Would you return the lines between the one holding "Roq.ad's Technologie unterliegt" and the one holding "und organisatorischen Voraussetzungen.", inclusive, and only those, exactly as they stand in the listing below?

- MATERIAL PROVIDED
----------------------------------------

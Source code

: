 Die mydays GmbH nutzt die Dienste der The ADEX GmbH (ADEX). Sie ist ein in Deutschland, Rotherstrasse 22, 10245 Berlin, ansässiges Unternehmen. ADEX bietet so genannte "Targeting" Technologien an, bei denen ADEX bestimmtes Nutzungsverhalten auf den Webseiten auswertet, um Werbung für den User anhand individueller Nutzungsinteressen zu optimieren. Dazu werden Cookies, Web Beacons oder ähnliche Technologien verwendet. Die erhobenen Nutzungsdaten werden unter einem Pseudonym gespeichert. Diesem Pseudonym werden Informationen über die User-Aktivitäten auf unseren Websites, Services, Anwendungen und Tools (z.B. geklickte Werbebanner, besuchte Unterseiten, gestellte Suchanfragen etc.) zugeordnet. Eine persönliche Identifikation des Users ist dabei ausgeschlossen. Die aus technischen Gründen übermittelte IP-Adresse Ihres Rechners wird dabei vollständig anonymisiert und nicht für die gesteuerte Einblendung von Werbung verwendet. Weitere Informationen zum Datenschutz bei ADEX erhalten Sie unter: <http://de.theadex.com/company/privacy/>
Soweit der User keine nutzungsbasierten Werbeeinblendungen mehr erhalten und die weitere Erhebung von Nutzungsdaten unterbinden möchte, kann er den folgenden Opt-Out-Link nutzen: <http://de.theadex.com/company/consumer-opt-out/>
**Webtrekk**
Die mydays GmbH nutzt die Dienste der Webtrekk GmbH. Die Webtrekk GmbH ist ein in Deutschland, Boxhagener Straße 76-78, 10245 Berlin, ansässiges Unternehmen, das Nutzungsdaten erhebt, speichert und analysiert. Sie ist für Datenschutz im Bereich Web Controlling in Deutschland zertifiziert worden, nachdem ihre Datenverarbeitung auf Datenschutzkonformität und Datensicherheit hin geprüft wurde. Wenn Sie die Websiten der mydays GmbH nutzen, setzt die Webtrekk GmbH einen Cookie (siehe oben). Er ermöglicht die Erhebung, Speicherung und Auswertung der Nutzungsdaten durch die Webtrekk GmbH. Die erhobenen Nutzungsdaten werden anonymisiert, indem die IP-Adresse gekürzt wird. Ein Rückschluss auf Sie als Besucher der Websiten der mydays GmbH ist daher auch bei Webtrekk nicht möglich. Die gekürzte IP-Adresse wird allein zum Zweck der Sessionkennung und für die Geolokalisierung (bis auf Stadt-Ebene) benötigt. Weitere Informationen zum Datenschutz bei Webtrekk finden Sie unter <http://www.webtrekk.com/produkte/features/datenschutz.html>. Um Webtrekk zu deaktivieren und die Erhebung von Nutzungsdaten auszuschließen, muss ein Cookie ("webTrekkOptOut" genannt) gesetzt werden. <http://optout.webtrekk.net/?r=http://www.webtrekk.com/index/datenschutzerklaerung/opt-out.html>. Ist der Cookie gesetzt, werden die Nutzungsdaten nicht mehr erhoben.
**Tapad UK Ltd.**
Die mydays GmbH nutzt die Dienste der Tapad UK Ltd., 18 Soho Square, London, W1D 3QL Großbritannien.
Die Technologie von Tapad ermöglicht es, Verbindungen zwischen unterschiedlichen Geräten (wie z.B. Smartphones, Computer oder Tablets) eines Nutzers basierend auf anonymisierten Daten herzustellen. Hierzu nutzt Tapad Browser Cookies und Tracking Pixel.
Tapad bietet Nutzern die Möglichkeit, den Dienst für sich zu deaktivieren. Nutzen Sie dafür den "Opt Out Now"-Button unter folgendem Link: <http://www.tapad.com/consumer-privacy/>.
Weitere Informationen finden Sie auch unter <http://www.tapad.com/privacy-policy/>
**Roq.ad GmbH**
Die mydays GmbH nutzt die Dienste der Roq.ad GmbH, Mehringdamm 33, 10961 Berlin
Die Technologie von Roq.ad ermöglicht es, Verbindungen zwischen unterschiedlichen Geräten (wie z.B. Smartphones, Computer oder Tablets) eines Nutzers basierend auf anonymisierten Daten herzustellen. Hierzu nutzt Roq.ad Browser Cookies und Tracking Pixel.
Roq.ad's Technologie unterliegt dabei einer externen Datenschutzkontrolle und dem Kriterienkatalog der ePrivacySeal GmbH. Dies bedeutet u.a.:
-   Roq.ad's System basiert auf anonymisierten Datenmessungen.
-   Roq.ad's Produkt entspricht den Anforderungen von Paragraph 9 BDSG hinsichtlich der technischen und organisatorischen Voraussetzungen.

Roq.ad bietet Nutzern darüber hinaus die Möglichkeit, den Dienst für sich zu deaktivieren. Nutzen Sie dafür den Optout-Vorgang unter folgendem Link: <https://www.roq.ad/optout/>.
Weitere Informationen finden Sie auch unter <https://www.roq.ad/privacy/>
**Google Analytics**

----------------------------------------

- ANSWER TO THIS TASK
Roq.ad's Technologie unterliegt dabei einer externen Datenschutzkontrolle und dem Kriterienkatalog der ePrivacySeal GmbH. Dies bedeutet u.a.:
-   Roq.ad's System basiert auf anonymisierten Datenmessungen.
-   Roq.ad's Produkt entspricht den Anforderungen von Paragraph 9 BDSG hinsichtlich der technischen und organisatorischen Voraussetzungen.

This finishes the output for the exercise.